━━━ Task inputs

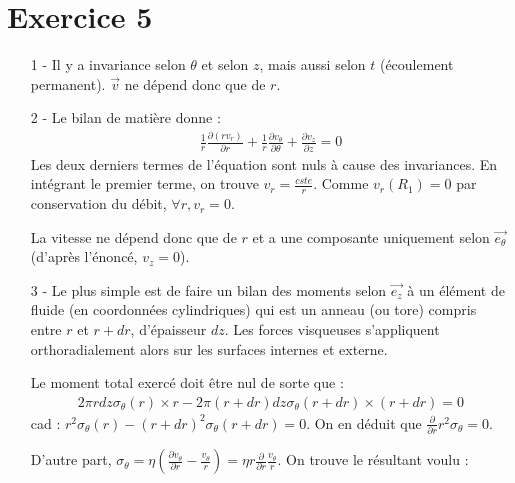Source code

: \documentclass{report}
\begin{document}
\newpage

\section*{Exercice 5}

\begin{itemize}

\item[1 - ] Il y a invariance selon $\theta$ et selon $z$, mais aussi selon $t$ (écoulement permanent). $\vec{v}$ ne dépend donc que de $r$. 
\item[2 - ] Le bilan de matière donne : 
\begin{align*}
	\frac{1}{r}\frac{\partial(rv_r)}{\partial r} + \frac{1}{r}\frac{\partial v_\theta}{\partial \theta}+\frac{\partial v_z}{\partial z}=0
\end{align*}
Les deux derniers termes de l'équation sont nuls à cause des invariances. En intégrant le premier terme, on trouve $v_r=\frac{cste}{r}$. Comme $v_r(R_1)=0$ par conservation du débit, $\forall r, v_r=0$.

La vitesse ne dépend donc que de $r$ et a une composante uniquement selon $\vec{e_\theta}$ (d'après l'énoncé, $v_z=0$).

\item[3 - ] Le plus simple est de faire un bilan des moments selon $\vec{e_z}$ à un élément de fluide (en coordonnées cylindriques) qui est un anneau (ou tore) compris entre $r$ et $r+dr$, d'épaisseur $dz$. Les forces visqueuses s'appliquent orthoradialement alors sur les surfaces internes et externe. 

Le moment total exercé doit être nul de sorte que : 
\begin{align*}
	2\pi r dz \sigma_\theta(r)\times r - 2\pi (r+dr) dz \sigma_\theta(r+dr)\times (r+dr) = 0
\end{align*}
cad : $r^2 \sigma_\theta(r) - (r+dr)^2 \sigma_\theta(r+dr) = 0$. On en déduit que $\frac{\partial}{\partial r}r^2\sigma_\theta=0$.

D'autre part, $\sigma_\theta=\eta\left(\frac{\partial v_\theta}{\partial r}-\frac{v_\theta}{r}\right) =\eta r \frac{\partial}{\partial r}\frac{v_\theta}{r} $. On trouve le résultant voulu :

\noindent{}
	

\end{itemize}
\end{document}
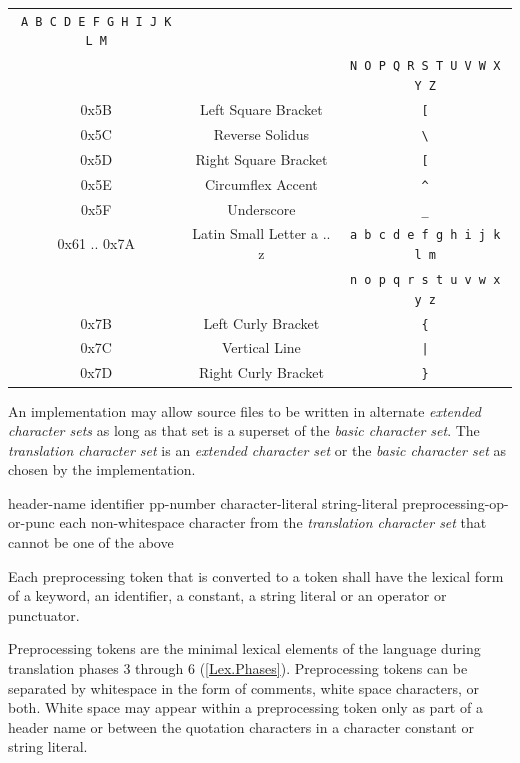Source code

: \begin{center}
\begin{tabular}{|| c | c | c ||}
        \texttt{A B C D E F G H I J K L M}\\
    & & \texttt{N O P Q R S T U V W X Y Z}\\
    0x5B & Left Square Bracket & \texttt{[}\\
    0x5C & Reverse Solidus & \texttt{\textbackslash}\\
    0x5D & Right Square Bracket & \texttt{[}\\
    0x5E & Circumflex Accent & \texttt{\textasciicircum}\\
    0x5F & Underscore & \texttt{\_}\\
    0x61 .. 0x7A & Latin Small Letter a .. z &
        \texttt{a b c d e f g h i j k l m}\\
    & & \texttt{n o p q r s t u v w x y z}\\
    0x7B & Left Curly Bracket & \texttt{\{}\\
    0x7C & Vertical Line & \texttt{|}\\
    0x7D & Right Curly Bracket & \texttt{\}}\\
    \hline
  \end{tabular}
\end{center}

\p An implementation may allow source files to be written in alternate
\textit{extended character sets} as long as that set is a superset of the
\textit{basic character set}. The \textit{translation character set} is an
\textit{extended character set} or the \textit{basic character set} as chosen by
the implementation.


\begin{grammar}
  \br
  header-name\br
  identifier\br
  pp-number\br
  character-literal\br
  string-literal\br
  preprocessing-op-or-punc\br
  \textnormal{each non-whitespace character from the \textit{translation
  character set} that cannot be one of the above}
\end{grammar}

\p Each preprocessing token that is converted to a token shall have the lexical
form of a keyword, an identifier, a constant, a string literal or an operator or
punctuator.

\p Preprocessing tokens are the minimal lexical elements of the language during
translation phases 3 through 6 (\ref{Lex.Phases}). Preprocessing tokens can be
separated by whitespace in the form of comments, white space characters, or
both. White space may appear within a preprocessing token only as part of a
header name or between the quotation characters in a character constant or
string literal.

━━━━━━

• Problem details
Only one span is to be repeated: the line with "preprocessing-op-or-punc\br" through the final line of the entries above, word for word.

• Answer for this exercise
  preprocessing-op-or-punc\br
  \textnormal{each non-whitespace character from the \textit{translation
  character set} that cannot be one of the above}
\end{grammar}

\p Each preprocessing token that is converted to a token shall have the lexical
form of a keyword, an identifier, a constant, a string literal or an operator or
punctuator.

\p Preprocessing tokens are the minimal lexical elements of the language during
translation phases 3 through 6 (\ref{Lex.Phases}). Preprocessing tokens can be
separated by whitespace in the form of comments, white space characters, or
both. White space may appear within a preprocessing token only as part of a
header name or between the quotation characters in a character constant or
string literal.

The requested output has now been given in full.